#### [YOUR OBJECTIVE]
Look through the records below for lines containing the string "valid", and report how many there are, nothing else.

(AVAILABLE DATA)

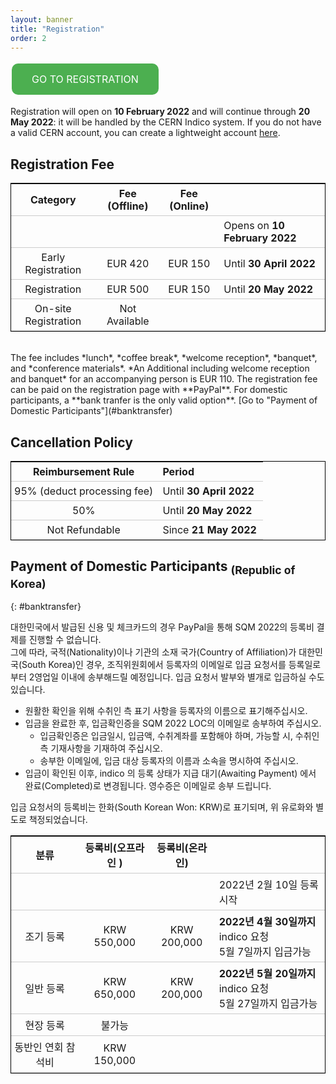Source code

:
 ```yaml
---
layout: banner
title: "Registration"
order: 2
---
```


<style>
table {
  border-collapse: collapse;
  border: 1.5px solid black;
}
th, td {
  padding: 5px;
  padding-right: 10px;
  min-width: 4em;
}
tr {
    border-bottom: 1px solid #ccc;
}

.button {
  background-color: #4CAF50;
  border: none;
  color: white;
  padding: 15px 32px;
  text-align: center;
  text-decoration: none;
  display: inline-block;
  font-size: 16px;
  margin: 4px 2px;
  cursor: pointer;
  border-radius: 10px;
}
</style>

<a href="https://indico.cern.ch/event/1037821/registrations/" class="button" target="_blank">GO TO REGISTRATION</a>
<!-- [](){:} -->

Registration will open on **10 February 2022** and will continue through **20 May 2022**: it will be handled by the CERN Indico system. If you do not have a valid CERN account, you can create a lightweight account [here](https://account.cern.ch/account/Externals/RegisterAccount.aspx).

## Registration Fee

|        Category                |   Fee (Offline)   |   Fee (Online)   |                               |
|:------------------------------:|:-----------------:|:----------------:|-------------------------------|
|                                |                   |                  | Opens on **10 February 2022** |
| Early Registration             | EUR 420           | EUR 150          | Until **30 April 2022**       |
| Registration                   | EUR 500           | EUR 150          | Until **20 May 2022**         |
| On-site Registration           | Not Available     |                  |                               |
  
<br>
The fee includes *lunch*, *coffee break*, *welcome reception*, *banquet*, and *conference materials*. *An Additional including welcome reception and banquet* for an accompanying person is EUR 110. The registration fee can be paid on the registration page with **PayPal**. For domestic participants, a **bank tranfer is the only valid option**. [Go to "Payment of Domestic Participants"](#banktransfer)


## Cancellation Policy


| Reimbursement Rule | Period                    |
|:-----------------: |:--------------------------|
| 95% (deduct processing fee) | Until **30 April 2022**   |
| 50%                | Until **20 May 2022**     |
| Not Refundable     | Since **21 May 2022**     |

## Payment of Domestic Participants <sub>(Republic of Korea)</sub>
{: #banktransfer}

대한민국에서 발급된 신용 및 체크카드의 경우 PayPal을 통해 SQM 2022의 등록비 결제를 진행할 수 없습니다.  
그에 따라, 국적(Nationality)이나 기관의 소재 국가(Country of Affiliation)가 대한민국(South Korea)인 경우, 조직위원회에서 등록자의 이메일로 입금 요청서를 등록일로부터 2영업일 이내에 송부해드릴 예정입니다. 입금 요청서 발부와 별개로 입금하실 수도 있습니다.  

* 원활한 확인을 위해 수취인 측 표기 사항을 등록자의 이름으로 표기해주십시오.  
* 입금을 완료한 후, 입금확인증을 SQM 2022 LOC의 이메일로 송부하여 주십시오.  
  * 입금확인증은 입금일시, 입금액, 수취계좌를 포함해야 하며, 가능할 시, 수취인 측 기재사항을 기재하여 주십시오.  
  * 송부한 이메일에, 입금 대상 등록자의 이름과 소속을 명시하여 주십시오.  
* 입금이 확인된 이후, indico 의 등록 상태가 지급 대기(Awaiting Payment) 에서 완료(Completed)로 변경됩니다. 영수증은 이메일로 송부 드립니다.  

입금 요청서의 등록비는 한화(South Korean Won: KRW)로 표기되며, 위 유로화와 별도로 책정되었습니다.

|        분류     |   등록비(오프라인 )   |   등록비(온라인)    |                               |
|:-------------:|:-----------------:|:----------------:|-------------------------------|
|               |                   |                  | 2022년 2월 10일 등록 시작         |
| 조기 등록       | KRW 550,000       | KRW 200,000      | **2022년 4월 30일까지** indico 요청 <br> 5월 7일까지 입금가능  |
| 일반 등록       | KRW 650,000       | KRW 200,000      | **2022년 5월 20일까지** indico 요청 <br> 5월 27일까지 입금가능 |
| 현장 등록       | 불가능              |                  |                               |
| 동반인 연회 참석비 | KRW 150,000      |                  |                               |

(End AVAILABLE DATA)

#### [TASK RESULT]
2